-- DATA RECORDS --
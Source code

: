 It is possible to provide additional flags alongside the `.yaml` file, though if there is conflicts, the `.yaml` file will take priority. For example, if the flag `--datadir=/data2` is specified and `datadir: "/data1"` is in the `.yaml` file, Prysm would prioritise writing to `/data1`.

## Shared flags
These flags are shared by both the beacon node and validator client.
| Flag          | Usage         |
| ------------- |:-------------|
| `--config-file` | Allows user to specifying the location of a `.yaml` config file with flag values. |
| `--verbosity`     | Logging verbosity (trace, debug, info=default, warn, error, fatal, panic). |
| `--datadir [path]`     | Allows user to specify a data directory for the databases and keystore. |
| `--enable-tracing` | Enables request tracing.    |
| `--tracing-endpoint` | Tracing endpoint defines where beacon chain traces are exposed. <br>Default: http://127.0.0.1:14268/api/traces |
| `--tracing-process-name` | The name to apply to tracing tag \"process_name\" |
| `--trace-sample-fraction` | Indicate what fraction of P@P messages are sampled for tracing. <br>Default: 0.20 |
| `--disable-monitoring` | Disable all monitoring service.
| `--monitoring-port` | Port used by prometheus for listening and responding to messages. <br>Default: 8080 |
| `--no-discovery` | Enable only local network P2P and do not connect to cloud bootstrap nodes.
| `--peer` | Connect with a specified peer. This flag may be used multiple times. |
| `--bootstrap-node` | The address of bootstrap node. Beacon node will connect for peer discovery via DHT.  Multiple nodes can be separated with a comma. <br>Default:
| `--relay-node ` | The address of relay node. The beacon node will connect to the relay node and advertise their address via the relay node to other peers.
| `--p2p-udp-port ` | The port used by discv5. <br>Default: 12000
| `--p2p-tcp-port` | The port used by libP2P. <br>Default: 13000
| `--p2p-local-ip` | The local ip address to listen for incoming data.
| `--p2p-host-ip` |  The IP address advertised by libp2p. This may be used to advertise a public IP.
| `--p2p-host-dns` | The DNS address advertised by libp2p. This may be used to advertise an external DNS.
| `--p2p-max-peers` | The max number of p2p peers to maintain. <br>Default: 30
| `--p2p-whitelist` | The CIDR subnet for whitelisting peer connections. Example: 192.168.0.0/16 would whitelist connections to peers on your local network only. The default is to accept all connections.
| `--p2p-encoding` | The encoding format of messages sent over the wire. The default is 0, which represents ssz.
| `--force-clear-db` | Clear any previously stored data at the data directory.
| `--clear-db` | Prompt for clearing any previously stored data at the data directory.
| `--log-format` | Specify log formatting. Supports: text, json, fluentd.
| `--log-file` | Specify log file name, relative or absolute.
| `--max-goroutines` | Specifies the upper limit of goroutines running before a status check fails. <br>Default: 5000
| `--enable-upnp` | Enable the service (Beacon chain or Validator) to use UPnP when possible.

-- TASK BRIEF --
Your response should be each line that includes the word "stored", copied from the records.

-- EXERCISE RESPONSE --
| `--force-clear-db` | Clear any previously stored data at the data directory.
| `--clear-db` | Prompt for clearing any previously stored data at the data directory.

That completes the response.